On Sun, 4 Aug 2024 03:47:23 Taylor R Campbell wrote: > > Date: Sat, 3 Aug 2024 09:59:21 +1000 > > From: Nathanial Sloss <nathanialsl...@yahoo.com.au>
> Why do we end up in recursion here? Why does the driver need to > decide when to break this recursion? If drivers sometimes _skip_ > scsipi_run_queue, won't they sometimes wind up with queued xfers that > never get issued to the hardware? > > It seems to me that either > > (a) scsipi_run_queue -> scsipi_adapter_request -> driver adapt_request > ought to arrange for scsipi_done to be invoked asynchronously, and > it's a bug for it to call scsipi_done synchronously; or > > (b) if it's really important for driver adapt_request to synchronously > call scsipi_done, then that should _never_ synchronously re-enter > scsipi_run_queue but instead should _always_ defer to an > asynchronous trigger like a softint or something; or > > (c) maybe, if it's really important for _both_ synchronous calls to > happen, then when scsipi_done/scsipi_run_queue detects it is being > recursively called, the inner call should detect this and do > nothing so it can unwind to the outer call to continue processing > the queue. > Would this patch suffice, it kicks the queue after calling scsipi_done_once. I've been running this without issue for a day with heavy (heavy for dse(4)) network traffic - so far so good.
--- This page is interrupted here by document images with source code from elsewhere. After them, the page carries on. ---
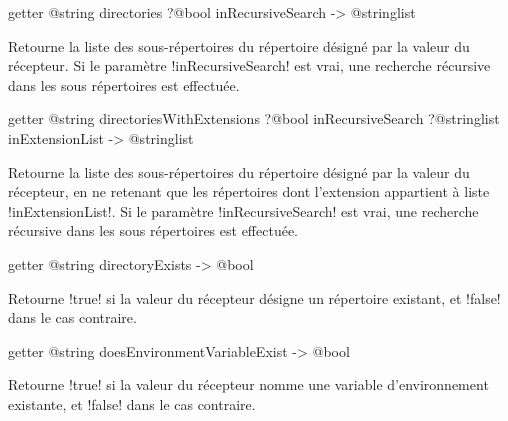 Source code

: 
\begin{galgas3box}
getter @string directories ?@bool inRecursiveSearch -> @stringlist
\end{galgas3box}

Retourne la liste des sous-répertoires du répertoire désigné par la valeur du récepteur. Si le paramètre \ggst!inRecursiveSearch! est vrai, une recherche récursive dans les sous répertoires est effectuée.










\begin{galgas3box}
getter @string directoriesWithExtensions
    ?@bool inRecursiveSearch
    ?@stringlist inExtensionList -> @stringlist
\end{galgas3box}

Retourne la liste des sous-répertoires du répertoire désigné par la valeur du récepteur, en ne retenant que les répertoires dont l'extension appartient à liste \ggst!inExtensionList!. Si le paramètre \ggst!inRecursiveSearch! est vrai, une recherche récursive dans les sous répertoires est effectuée.









\begin{galgas3box}
getter @string directoryExists -> @bool
\end{galgas3box}

Retourne \ggst!true! si la valeur du récepteur désigne un répertoire existant, et \ggst!false! dans le cas contraire.









\begin{galgas3box}
getter @string doesEnvironmentVariableExist -> @bool
\end{galgas3box}

Retourne \ggst!true! si la valeur du récepteur nomme une variable d'environnement existante, et \ggst!false! dans le cas contraire.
Best regards, Nat
--- a/sys/dev/ic/ncr5380sbc.c Fri Aug 02 11:45:52 2024 +0000 +++ b/sys/dev/ic/ncr5380sbc.c Wed Aug 07 09:12:20 2024 +1000 @@ -802,10 +808,13 @@ finish: sc->sc_ncmds--; /* Tell common SCSI code it is done. */ - scsipi_done(xs); + scsipi_done_once(xs); sc->sc_state = NCR_IDLE; /* Now ncr5380_sched() may be called again. */ + + /* Check the queue. */ + scsipi_channel_thaw(&sc->sc_channel, 0); }